Collect every line in the records below that contains the word "something".

___

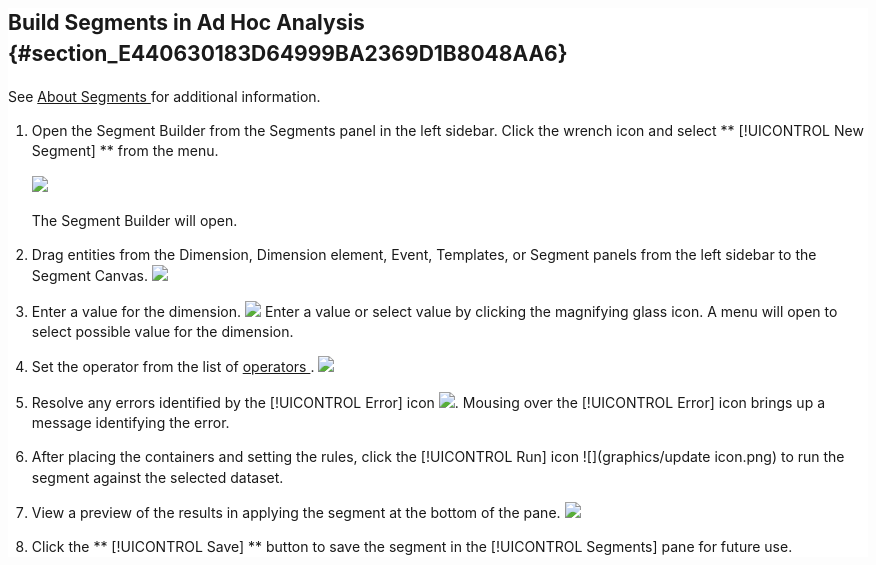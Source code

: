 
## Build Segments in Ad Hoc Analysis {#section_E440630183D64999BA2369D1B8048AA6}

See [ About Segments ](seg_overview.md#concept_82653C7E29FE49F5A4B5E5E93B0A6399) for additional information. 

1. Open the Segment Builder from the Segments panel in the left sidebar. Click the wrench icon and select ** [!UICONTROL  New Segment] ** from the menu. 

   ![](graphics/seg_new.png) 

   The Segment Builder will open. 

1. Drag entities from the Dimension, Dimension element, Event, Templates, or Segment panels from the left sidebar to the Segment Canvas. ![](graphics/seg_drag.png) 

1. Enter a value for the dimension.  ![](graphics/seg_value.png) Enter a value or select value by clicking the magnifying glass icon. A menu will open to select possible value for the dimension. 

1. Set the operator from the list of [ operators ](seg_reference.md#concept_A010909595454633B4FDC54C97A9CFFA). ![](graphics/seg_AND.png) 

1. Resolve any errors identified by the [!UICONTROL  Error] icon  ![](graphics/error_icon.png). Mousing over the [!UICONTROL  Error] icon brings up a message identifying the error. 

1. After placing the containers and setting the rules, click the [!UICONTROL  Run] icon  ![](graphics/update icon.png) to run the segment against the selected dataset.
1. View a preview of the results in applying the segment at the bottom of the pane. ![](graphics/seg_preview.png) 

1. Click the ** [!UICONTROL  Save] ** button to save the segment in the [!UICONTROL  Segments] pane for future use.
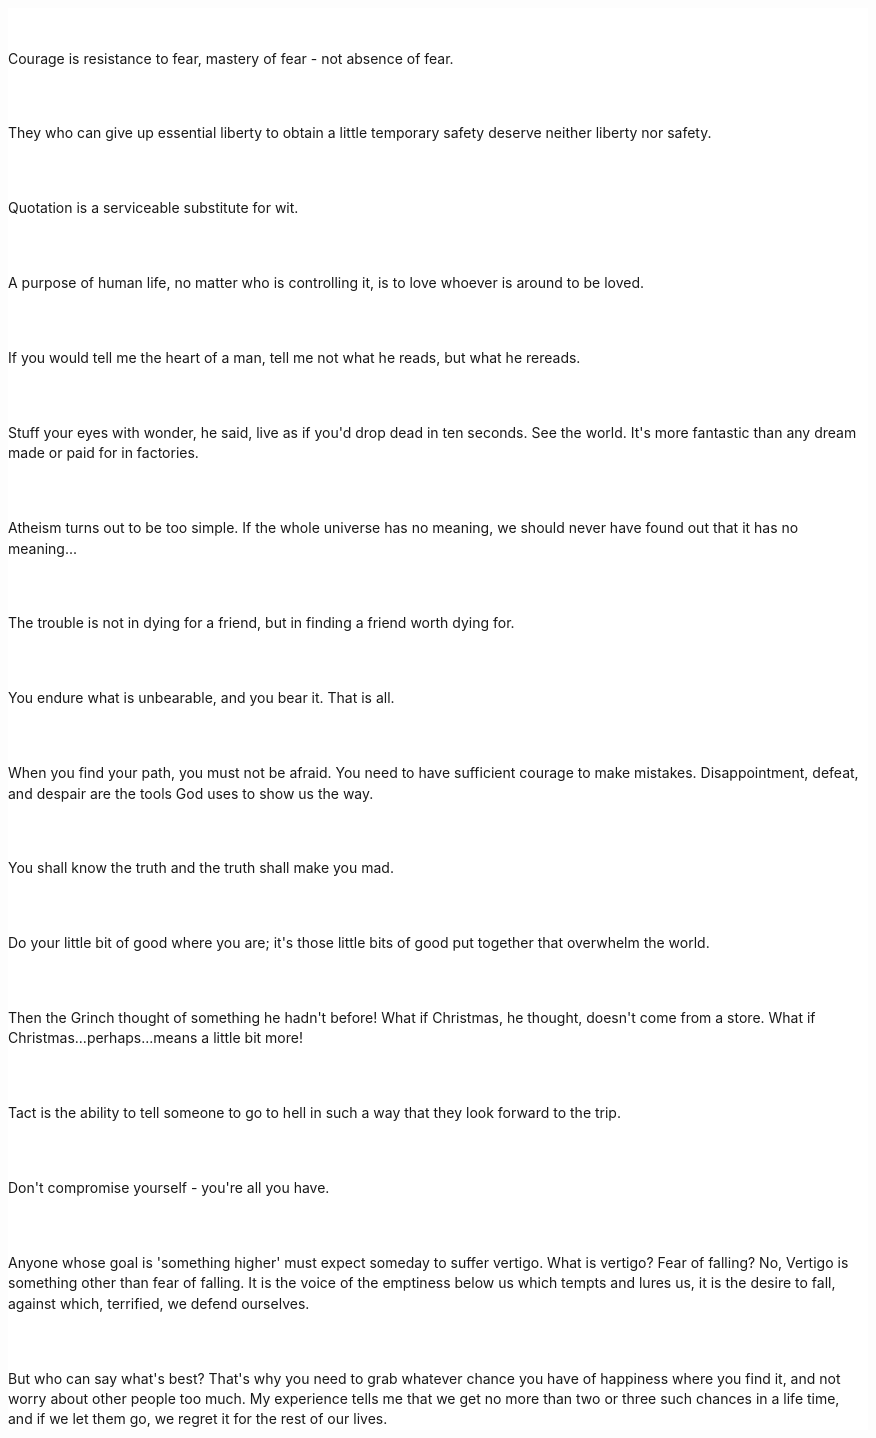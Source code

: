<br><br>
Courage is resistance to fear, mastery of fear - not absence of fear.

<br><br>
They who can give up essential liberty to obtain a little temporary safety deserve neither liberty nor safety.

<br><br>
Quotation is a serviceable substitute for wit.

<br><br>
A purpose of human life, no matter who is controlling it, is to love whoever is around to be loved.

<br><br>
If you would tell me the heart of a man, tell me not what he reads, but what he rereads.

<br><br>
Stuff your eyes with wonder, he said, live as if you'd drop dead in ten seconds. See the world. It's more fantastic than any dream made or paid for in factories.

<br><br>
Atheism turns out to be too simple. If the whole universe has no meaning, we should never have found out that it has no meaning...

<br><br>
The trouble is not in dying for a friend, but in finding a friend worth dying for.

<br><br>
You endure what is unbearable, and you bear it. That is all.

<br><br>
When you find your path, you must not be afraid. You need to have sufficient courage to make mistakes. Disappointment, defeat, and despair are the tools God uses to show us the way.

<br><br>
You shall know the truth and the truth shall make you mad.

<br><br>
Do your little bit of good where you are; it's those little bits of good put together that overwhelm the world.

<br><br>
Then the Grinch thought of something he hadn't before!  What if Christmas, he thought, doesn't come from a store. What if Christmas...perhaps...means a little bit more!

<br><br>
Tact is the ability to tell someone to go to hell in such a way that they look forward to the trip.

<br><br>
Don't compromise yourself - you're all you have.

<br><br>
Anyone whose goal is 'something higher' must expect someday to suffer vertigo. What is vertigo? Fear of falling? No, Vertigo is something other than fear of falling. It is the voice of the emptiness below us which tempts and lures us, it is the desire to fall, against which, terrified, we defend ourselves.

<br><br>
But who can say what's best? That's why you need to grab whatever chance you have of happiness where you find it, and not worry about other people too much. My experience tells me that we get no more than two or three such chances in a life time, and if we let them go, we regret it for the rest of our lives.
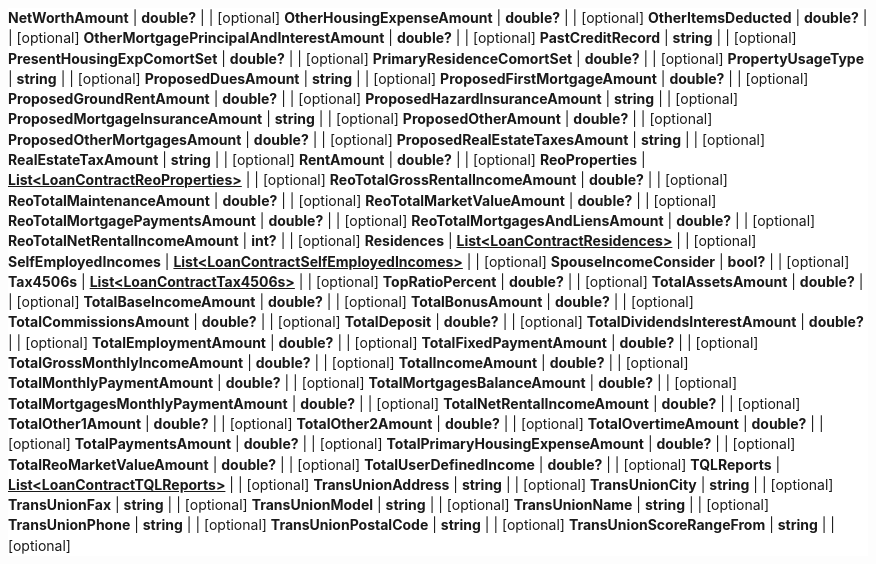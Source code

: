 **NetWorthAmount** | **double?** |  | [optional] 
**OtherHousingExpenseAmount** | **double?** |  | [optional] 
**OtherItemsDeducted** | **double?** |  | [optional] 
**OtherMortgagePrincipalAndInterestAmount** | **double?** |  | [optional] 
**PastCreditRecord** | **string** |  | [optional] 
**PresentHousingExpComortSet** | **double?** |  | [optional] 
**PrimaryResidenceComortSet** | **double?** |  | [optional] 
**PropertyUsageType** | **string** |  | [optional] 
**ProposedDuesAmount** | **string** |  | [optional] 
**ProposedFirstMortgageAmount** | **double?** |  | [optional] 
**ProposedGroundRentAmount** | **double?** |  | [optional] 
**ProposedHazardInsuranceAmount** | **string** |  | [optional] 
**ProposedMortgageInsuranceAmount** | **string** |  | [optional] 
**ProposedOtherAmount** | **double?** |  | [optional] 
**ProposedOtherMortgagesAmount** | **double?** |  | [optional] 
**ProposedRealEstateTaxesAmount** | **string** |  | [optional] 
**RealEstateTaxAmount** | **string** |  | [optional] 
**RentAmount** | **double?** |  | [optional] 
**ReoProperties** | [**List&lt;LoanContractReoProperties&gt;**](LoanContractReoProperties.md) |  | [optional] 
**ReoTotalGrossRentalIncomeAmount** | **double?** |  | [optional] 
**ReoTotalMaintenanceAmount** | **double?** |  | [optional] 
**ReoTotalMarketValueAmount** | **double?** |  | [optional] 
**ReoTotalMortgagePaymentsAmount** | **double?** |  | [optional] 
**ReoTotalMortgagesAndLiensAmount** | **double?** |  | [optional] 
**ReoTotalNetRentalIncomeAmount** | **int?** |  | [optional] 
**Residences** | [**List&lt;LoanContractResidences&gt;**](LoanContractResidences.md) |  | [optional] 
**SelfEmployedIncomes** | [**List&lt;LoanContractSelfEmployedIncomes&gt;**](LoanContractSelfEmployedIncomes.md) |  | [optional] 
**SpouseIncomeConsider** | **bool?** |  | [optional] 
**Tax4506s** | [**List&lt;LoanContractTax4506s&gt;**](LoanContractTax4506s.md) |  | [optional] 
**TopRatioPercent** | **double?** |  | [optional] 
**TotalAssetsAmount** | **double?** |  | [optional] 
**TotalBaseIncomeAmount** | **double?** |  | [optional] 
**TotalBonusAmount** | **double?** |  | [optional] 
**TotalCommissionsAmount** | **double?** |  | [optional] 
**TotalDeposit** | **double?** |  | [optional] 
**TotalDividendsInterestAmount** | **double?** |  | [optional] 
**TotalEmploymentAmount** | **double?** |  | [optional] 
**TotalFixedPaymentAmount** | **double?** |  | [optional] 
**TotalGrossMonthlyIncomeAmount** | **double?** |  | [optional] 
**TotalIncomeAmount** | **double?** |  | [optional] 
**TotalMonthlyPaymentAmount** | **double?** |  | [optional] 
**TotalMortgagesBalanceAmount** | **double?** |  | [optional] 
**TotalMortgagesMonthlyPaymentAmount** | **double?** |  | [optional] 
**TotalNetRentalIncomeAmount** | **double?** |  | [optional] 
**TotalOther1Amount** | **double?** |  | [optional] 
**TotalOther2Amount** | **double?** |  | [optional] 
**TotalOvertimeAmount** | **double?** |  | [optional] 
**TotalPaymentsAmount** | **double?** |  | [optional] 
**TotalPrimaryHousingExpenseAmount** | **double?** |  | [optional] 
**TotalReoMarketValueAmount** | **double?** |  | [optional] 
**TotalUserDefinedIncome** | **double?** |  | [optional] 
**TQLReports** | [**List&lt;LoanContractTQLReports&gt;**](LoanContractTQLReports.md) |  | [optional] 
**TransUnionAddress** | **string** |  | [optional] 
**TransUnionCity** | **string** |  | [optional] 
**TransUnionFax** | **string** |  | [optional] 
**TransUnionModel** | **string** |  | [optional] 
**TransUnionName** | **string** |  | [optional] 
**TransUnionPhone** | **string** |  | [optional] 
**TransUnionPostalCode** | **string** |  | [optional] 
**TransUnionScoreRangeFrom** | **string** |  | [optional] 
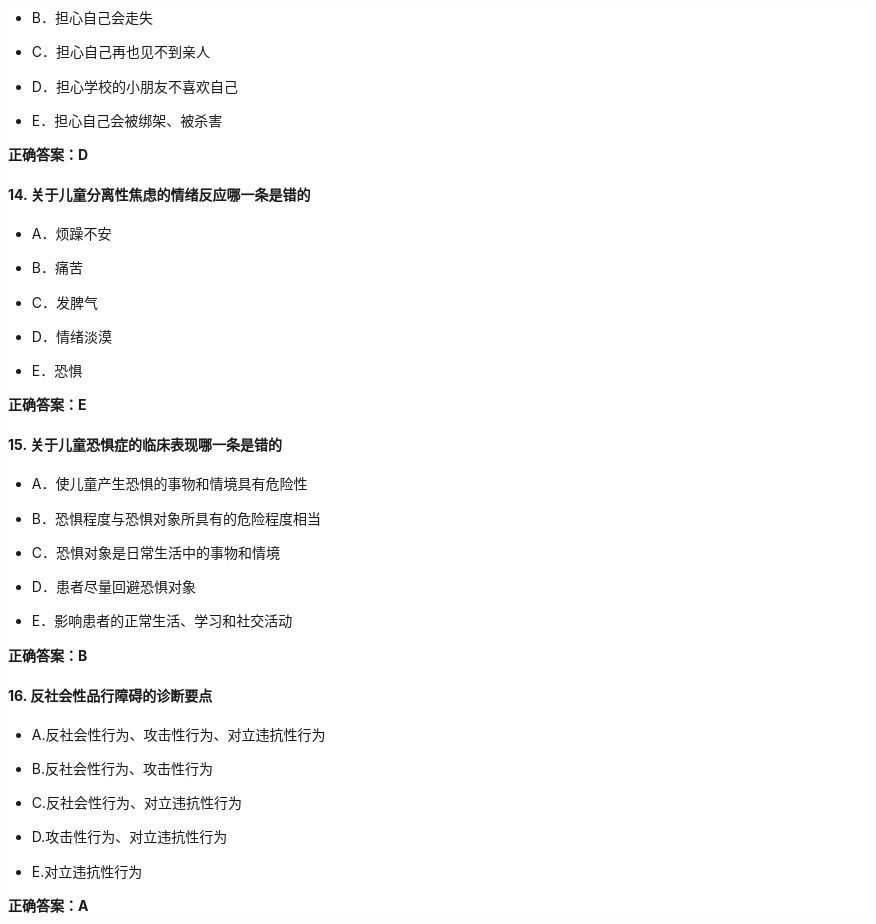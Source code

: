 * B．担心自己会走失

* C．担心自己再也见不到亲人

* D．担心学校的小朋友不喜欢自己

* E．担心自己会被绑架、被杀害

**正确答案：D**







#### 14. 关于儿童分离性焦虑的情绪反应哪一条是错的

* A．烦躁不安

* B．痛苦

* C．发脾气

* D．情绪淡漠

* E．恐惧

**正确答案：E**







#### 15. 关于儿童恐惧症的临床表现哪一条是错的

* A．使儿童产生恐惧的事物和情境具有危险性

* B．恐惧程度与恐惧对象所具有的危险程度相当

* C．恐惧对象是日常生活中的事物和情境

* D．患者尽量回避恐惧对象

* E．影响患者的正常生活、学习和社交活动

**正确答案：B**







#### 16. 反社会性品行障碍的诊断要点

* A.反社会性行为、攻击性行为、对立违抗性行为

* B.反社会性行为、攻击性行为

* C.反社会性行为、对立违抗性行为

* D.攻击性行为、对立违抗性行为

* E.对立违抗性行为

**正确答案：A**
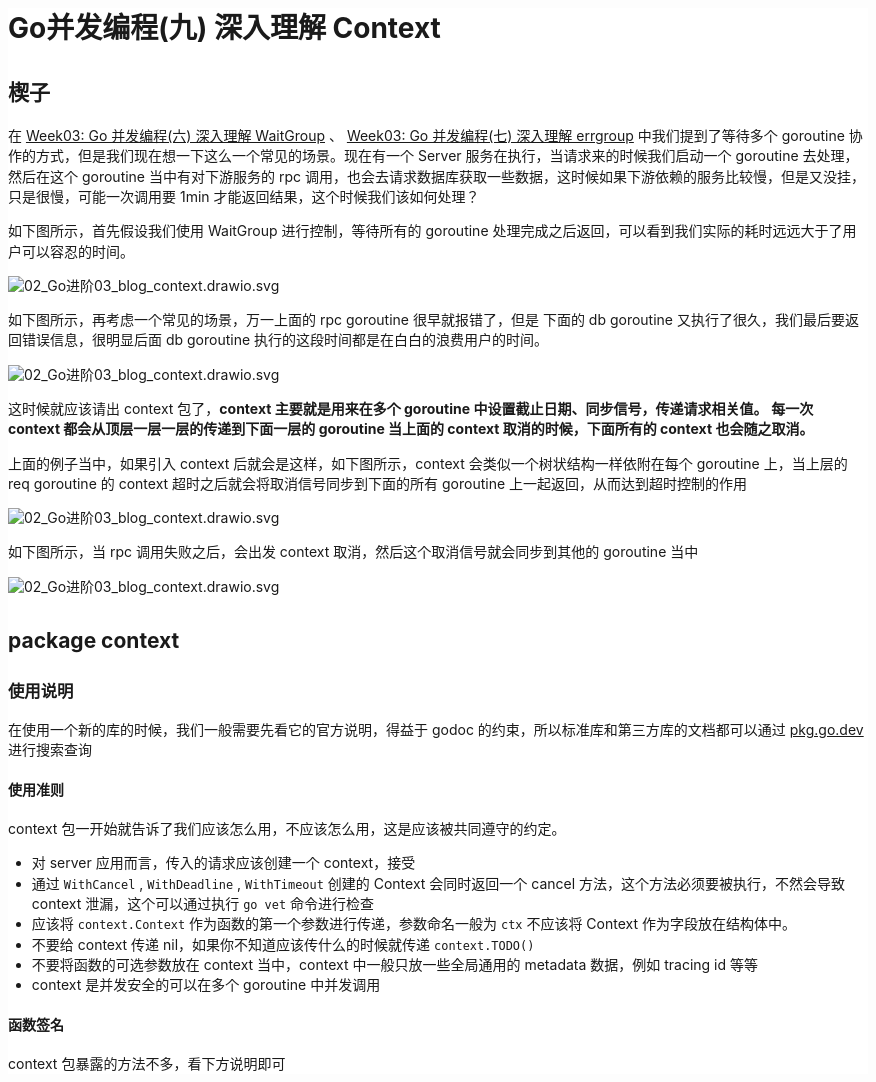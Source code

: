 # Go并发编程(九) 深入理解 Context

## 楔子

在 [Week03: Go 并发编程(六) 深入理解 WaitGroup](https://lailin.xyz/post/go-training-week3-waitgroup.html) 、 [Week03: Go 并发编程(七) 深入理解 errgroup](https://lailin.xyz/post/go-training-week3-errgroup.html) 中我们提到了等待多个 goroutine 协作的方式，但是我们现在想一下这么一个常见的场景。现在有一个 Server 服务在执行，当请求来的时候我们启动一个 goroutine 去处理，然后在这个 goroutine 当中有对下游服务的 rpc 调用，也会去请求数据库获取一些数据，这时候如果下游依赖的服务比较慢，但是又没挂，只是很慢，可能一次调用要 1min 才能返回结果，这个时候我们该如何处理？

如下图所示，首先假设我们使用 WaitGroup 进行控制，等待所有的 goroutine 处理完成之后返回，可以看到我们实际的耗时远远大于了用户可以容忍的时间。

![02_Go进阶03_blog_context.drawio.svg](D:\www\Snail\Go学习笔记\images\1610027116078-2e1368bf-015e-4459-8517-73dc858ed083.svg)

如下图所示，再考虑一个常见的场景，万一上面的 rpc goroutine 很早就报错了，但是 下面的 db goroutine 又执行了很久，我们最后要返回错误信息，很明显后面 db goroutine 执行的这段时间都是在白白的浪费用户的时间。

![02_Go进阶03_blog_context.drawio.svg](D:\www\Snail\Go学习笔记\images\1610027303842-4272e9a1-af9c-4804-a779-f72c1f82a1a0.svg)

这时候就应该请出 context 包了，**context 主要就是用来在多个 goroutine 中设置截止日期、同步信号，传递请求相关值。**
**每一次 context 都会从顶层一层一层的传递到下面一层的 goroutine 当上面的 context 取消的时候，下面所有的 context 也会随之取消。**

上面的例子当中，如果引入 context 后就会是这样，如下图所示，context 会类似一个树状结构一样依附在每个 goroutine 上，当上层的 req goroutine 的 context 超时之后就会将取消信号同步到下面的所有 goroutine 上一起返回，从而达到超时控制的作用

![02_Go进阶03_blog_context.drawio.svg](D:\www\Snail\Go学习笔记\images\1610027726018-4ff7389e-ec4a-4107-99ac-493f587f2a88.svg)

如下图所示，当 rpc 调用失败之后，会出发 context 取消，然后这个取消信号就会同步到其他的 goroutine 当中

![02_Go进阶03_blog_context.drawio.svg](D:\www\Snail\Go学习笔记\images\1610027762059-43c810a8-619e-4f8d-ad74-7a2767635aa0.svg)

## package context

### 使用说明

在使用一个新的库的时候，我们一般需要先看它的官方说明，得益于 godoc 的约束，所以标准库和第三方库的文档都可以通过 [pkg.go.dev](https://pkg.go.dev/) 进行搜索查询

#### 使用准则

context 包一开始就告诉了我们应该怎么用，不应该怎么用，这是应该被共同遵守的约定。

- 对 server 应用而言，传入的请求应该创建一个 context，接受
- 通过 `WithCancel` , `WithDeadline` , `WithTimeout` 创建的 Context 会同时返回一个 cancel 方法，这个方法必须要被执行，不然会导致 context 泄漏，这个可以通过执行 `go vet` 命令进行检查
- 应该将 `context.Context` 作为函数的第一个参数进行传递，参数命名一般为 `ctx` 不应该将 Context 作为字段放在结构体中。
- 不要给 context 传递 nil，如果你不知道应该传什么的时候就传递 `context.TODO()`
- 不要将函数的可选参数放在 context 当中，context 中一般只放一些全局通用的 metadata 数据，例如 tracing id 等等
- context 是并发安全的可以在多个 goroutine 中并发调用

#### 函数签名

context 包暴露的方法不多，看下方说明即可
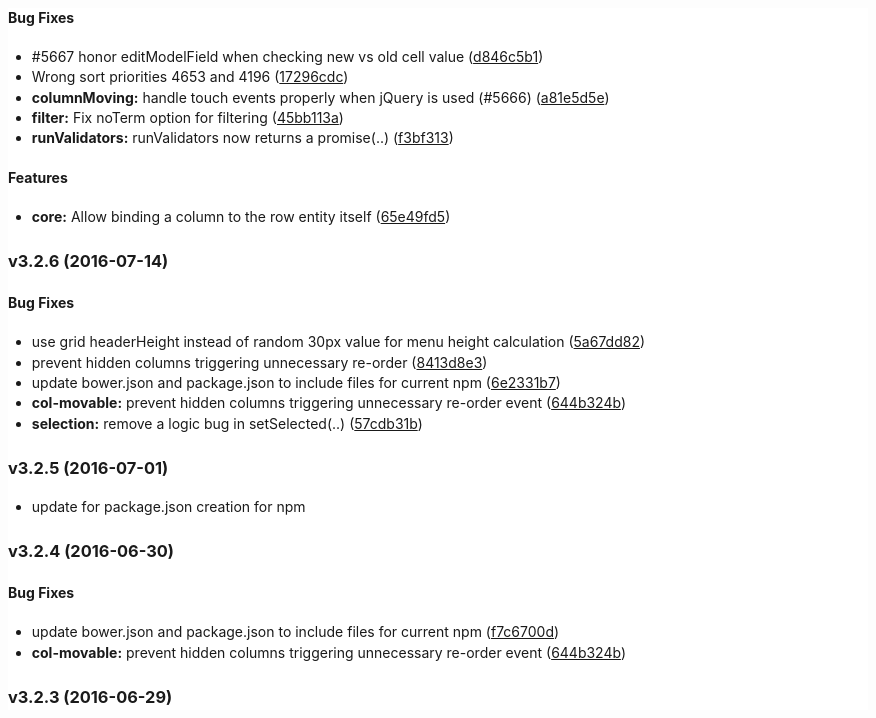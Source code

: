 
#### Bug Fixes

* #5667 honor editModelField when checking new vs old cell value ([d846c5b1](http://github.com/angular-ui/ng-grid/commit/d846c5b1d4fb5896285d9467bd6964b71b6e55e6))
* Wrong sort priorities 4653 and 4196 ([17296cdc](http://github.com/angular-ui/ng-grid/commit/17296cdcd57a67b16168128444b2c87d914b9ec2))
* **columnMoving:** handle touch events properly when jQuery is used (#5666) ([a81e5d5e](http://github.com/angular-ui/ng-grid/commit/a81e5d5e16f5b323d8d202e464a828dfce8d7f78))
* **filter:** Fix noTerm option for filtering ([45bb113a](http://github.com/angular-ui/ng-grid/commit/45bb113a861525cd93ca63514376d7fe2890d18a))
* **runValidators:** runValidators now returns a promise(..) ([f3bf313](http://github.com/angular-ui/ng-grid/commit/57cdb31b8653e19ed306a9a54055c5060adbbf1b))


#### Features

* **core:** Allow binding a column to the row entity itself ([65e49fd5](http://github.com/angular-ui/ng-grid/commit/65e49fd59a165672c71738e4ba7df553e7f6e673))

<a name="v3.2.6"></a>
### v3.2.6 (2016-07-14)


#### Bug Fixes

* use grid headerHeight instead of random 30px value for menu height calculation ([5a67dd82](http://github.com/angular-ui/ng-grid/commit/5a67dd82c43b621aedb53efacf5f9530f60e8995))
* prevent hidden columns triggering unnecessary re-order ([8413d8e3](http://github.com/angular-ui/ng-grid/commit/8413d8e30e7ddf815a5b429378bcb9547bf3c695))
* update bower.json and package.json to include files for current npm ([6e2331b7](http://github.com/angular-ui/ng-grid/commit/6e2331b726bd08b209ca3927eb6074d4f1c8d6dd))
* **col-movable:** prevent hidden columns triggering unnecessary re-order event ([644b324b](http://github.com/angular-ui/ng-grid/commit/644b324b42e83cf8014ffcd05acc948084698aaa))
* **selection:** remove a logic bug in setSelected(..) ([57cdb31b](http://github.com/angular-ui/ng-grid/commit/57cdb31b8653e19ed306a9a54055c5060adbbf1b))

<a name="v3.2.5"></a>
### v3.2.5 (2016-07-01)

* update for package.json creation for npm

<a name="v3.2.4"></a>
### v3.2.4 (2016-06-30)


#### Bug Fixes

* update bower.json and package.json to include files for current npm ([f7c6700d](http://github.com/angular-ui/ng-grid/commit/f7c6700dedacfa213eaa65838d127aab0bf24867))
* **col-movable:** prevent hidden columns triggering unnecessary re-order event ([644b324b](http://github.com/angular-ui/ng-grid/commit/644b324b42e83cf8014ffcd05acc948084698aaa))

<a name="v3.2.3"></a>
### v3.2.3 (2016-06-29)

___

**Task output**:
Then the Grinch thought of something he hadn't before!  What if Christmas, he thought, doesn't come from a store. What if Christmas...perhaps...means a little bit more!
Anyone whose goal is 'something higher' must expect someday to suffer vertigo. What is vertigo? Fear of falling? No, Vertigo is something other than fear of falling. It is the voice of the emptiness below us which tempts and lures us, it is the desire to fall, against which, terrified, we defend ourselves.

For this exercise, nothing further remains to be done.